The Sovereignty Cartel
Title | The Sovereignty Cartel PDF eBook |
Author | J. Samuel Barkin |
Publisher | Cambridge University Press |
Pages | 209 |
Release | 2021-08-12 |
Genre | Political Science |
ISBN | 1009007580 |
Sovereignty is the subject of many debates in international relations. Is it the source of state authority or a description of it? What is its history? Is it strengthening or weakening? Is it changing, and how? This book addresses these questions, but focuses on one less frequently addressed: what makes state sovereignty possible? The Sovereignty Cartel argues that sovereignty is built on state collusion – states work together to privilege sovereignty in global politics, because they benefit from sovereignty's exclusivity. This book explores this collusive behavior in international law, international political economy, international security, and migration and citizenship. In all these areas, states accord rights to other states, regardless of relative power, relative wealth, or relative position. Sovereignty, as a (changing) set of property rights for which states collude, accounts for this behavior not as anomaly (as other theories would) but instead as fundamental to the sovereign states system.
European Union Law
Title | European Union Law PDF eBook |
Author | Damian Chalmers |
Publisher | |
Pages | 1234 |
Release | 2024-03-20 |
Genre | Law |
ISBN | 1009230344 |
This new edition sets out an account of EU law that includes not only that law's established features, but captures its development in recent years and the challenges facing the European Union.
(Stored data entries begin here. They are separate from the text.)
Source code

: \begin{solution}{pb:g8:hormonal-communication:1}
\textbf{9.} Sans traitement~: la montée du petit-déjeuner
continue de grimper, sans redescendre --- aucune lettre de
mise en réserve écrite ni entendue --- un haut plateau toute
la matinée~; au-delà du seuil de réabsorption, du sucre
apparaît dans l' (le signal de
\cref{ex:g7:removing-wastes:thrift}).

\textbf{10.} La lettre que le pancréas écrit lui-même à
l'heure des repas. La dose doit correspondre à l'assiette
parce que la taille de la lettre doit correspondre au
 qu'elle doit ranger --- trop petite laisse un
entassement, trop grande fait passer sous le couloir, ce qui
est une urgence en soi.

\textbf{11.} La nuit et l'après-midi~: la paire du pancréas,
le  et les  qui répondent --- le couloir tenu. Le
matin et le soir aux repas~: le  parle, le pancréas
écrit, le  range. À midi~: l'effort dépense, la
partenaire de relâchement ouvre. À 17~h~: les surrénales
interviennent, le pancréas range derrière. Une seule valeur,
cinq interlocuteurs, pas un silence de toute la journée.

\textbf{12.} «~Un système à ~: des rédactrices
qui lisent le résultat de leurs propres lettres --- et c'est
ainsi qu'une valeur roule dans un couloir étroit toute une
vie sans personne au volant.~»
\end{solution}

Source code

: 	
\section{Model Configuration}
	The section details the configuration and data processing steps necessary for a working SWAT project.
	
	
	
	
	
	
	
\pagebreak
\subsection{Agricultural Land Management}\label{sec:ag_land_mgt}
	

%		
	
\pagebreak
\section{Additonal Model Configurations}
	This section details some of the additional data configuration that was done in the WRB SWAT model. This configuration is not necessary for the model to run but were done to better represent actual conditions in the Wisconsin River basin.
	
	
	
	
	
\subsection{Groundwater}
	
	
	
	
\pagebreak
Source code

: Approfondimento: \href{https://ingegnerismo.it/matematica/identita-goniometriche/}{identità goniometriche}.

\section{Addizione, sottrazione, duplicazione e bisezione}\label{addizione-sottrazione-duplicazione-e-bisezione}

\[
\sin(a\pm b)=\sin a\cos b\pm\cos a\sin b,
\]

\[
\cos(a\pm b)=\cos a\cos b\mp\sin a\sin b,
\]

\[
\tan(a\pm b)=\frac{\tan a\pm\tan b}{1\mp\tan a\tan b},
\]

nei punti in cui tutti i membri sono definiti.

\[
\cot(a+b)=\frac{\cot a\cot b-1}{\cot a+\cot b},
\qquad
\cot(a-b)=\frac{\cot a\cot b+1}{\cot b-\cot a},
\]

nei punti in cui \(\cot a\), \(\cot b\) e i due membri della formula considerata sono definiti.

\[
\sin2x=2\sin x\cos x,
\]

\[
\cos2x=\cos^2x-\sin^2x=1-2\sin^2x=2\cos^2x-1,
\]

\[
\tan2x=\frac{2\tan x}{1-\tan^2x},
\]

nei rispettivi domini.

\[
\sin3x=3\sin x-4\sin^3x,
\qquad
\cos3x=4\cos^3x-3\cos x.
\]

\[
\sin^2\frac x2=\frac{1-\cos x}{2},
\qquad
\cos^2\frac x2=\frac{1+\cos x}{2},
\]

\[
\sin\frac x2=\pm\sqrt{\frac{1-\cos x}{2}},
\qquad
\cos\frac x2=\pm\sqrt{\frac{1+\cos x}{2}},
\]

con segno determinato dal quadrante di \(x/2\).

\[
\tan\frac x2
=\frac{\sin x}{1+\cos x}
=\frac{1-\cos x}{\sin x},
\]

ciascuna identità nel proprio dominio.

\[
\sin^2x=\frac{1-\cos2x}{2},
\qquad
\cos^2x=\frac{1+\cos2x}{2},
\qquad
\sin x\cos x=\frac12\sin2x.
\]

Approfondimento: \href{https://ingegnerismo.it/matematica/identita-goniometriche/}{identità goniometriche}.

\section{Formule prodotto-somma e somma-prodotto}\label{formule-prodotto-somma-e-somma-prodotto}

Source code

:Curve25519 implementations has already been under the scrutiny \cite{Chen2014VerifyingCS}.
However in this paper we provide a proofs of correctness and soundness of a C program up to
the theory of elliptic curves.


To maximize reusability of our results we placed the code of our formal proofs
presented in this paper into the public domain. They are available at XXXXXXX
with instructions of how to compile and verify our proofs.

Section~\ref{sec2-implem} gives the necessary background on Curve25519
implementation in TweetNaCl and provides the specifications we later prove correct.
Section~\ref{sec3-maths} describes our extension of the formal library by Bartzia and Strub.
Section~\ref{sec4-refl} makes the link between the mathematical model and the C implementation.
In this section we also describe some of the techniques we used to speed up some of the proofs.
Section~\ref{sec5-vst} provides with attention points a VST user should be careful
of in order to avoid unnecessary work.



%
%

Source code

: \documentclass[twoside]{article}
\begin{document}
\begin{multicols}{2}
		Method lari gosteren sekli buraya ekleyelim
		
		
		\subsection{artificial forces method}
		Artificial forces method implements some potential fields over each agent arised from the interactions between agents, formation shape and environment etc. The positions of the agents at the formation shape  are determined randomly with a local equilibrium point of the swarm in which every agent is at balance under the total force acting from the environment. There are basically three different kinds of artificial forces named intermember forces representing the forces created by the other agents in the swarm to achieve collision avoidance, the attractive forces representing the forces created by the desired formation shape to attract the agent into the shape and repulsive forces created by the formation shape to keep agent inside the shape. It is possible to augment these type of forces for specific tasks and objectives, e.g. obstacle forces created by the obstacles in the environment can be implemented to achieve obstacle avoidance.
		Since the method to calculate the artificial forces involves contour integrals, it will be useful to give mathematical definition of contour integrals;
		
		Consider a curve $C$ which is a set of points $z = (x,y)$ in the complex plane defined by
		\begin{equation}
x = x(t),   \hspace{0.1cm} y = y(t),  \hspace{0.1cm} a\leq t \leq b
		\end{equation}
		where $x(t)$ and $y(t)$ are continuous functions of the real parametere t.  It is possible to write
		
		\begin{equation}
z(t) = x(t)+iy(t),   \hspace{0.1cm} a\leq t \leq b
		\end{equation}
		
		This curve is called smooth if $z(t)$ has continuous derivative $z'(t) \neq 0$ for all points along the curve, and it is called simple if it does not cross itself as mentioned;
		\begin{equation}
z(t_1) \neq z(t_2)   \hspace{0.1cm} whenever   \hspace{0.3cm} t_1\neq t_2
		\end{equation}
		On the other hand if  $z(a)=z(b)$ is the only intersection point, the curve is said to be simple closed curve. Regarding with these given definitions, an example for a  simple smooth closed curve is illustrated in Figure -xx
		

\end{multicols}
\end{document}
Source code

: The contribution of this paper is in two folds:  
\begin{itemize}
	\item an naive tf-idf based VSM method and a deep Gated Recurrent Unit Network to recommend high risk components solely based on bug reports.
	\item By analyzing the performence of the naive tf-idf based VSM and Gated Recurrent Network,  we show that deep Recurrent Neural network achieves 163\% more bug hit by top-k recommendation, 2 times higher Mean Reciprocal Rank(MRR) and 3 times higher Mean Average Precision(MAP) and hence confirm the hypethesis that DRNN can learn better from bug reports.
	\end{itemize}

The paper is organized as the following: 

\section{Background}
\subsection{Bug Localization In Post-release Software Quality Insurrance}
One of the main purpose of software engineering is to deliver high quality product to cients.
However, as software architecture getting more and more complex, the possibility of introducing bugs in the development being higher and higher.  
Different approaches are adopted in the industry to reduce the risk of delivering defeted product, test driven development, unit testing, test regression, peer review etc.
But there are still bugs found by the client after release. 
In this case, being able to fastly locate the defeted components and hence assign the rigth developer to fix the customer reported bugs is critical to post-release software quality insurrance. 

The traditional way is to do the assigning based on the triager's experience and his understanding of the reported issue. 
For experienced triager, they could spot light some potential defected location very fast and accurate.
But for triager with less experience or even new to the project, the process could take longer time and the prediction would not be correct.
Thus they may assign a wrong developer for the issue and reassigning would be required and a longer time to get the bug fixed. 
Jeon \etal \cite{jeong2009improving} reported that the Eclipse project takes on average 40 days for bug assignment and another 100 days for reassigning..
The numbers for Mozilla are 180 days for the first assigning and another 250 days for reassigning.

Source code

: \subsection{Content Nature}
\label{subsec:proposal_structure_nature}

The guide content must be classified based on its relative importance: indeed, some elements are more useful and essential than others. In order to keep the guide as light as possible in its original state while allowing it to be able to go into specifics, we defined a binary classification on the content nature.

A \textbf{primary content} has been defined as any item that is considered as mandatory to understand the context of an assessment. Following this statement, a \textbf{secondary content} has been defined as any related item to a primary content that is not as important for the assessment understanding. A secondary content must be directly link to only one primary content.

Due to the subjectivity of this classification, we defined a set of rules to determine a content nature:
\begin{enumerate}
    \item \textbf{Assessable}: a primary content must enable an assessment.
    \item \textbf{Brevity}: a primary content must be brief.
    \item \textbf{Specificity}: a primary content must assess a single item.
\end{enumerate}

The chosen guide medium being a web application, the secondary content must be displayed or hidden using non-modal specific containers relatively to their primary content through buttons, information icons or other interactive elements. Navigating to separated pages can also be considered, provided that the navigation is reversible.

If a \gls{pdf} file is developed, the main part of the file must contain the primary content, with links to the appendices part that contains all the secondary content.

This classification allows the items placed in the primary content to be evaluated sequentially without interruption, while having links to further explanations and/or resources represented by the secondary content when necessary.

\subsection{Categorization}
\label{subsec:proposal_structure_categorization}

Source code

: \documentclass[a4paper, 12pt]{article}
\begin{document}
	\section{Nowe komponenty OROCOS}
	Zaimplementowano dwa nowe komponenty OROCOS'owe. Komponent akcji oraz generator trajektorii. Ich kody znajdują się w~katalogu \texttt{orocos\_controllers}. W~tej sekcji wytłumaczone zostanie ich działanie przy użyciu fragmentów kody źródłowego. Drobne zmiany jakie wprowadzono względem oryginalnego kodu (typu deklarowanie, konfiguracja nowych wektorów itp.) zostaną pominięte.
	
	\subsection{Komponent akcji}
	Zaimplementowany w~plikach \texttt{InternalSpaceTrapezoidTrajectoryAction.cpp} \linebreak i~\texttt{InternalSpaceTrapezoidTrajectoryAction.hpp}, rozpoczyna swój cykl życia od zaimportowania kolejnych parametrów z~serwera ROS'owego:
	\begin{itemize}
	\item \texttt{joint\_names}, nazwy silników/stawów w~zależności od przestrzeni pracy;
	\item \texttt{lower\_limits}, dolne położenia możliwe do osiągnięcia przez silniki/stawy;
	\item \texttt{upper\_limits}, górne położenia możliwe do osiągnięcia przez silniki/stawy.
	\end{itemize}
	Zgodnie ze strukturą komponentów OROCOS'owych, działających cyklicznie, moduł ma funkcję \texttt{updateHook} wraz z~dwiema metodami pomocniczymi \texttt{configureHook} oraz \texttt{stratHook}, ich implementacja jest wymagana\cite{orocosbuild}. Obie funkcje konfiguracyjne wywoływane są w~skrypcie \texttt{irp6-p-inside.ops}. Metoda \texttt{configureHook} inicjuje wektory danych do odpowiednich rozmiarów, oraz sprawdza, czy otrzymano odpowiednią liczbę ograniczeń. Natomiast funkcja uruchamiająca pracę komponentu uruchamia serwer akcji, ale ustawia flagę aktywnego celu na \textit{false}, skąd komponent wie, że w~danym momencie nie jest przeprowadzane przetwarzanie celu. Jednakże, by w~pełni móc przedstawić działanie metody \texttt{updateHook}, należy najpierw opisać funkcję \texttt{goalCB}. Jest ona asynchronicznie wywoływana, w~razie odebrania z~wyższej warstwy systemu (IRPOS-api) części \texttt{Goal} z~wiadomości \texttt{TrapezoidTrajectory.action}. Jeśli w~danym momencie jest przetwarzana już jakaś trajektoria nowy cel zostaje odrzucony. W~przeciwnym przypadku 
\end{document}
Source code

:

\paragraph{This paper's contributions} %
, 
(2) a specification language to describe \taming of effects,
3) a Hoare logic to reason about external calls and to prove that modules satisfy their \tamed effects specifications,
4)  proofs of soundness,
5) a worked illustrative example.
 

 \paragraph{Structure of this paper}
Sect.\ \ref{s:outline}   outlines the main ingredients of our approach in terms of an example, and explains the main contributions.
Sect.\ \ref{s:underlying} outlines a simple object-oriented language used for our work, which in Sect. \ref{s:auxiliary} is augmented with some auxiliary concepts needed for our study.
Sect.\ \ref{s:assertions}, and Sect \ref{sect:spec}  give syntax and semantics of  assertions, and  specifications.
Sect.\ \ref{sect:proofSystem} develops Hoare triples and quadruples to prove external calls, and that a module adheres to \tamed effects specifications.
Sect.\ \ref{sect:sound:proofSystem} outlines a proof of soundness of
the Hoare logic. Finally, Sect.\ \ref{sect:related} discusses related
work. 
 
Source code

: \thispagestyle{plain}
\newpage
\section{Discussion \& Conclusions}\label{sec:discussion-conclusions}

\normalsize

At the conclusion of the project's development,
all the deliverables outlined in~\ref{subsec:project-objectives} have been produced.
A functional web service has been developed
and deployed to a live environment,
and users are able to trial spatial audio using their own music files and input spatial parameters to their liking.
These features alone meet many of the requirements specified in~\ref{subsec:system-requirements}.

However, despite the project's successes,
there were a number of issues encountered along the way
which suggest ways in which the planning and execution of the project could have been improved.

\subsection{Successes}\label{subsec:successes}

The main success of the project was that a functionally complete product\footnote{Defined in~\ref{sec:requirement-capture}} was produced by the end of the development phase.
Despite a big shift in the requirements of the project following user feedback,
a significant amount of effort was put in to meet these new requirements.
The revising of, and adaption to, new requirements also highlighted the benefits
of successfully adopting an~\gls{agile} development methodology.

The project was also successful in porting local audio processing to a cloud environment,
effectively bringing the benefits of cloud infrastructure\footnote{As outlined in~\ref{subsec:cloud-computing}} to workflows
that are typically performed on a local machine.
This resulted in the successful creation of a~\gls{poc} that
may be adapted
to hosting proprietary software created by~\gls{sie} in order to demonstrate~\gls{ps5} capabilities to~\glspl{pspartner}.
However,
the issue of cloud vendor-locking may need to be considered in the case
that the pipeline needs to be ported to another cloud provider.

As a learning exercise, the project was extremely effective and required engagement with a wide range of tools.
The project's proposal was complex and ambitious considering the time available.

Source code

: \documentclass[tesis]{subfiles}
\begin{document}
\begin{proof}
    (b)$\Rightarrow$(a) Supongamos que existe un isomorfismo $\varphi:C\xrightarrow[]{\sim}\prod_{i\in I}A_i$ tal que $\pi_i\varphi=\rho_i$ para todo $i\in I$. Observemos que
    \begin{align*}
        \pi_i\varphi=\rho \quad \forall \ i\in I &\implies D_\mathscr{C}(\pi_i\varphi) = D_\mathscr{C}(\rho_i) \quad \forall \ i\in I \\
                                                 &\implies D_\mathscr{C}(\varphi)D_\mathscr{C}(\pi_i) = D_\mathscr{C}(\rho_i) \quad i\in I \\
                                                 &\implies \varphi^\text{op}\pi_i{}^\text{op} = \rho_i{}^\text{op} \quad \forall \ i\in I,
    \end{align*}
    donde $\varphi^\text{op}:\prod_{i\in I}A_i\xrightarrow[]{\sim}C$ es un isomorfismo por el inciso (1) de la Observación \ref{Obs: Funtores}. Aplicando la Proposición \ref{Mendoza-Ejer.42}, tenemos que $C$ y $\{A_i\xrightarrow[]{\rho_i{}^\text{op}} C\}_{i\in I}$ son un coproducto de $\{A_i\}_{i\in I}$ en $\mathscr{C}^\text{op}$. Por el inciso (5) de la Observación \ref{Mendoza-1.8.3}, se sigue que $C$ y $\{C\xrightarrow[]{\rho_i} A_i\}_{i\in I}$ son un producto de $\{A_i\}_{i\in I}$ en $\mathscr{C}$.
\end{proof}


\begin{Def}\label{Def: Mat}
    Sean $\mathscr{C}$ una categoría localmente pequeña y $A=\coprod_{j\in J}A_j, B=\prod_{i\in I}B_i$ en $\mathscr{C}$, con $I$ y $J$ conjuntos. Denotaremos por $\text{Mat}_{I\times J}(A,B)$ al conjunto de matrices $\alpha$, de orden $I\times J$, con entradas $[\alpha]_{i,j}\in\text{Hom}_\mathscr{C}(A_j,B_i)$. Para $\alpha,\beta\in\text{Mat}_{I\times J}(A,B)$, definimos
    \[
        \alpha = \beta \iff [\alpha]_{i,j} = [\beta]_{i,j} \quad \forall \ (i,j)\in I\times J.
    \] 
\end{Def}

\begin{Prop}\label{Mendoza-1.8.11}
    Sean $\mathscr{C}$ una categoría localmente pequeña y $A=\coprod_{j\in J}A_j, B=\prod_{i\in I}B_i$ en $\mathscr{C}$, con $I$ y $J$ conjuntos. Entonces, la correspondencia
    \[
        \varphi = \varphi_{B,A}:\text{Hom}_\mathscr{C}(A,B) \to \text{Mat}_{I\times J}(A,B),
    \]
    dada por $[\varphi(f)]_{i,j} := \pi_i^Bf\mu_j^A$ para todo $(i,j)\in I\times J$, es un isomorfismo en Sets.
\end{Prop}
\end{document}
With dedicated new chapters on climate change, data protection, free movement of capital, and the EU's relations with other European States, topics such as the Union's response to covid-19 and the Ukraine crisis are addressed in detail. As with previous editions, the new edition integrates case law, legislation, academic materials and wider policy contributions in a way that broadens students' understanding of the law and prompts greater critical reflection on the limits, challenges, and possibilities of EU law. It seeks to set out EU law not so much as a series of laws to be learned but as something that stimulates heavy debate about some of the most contentious and significant issues of our time.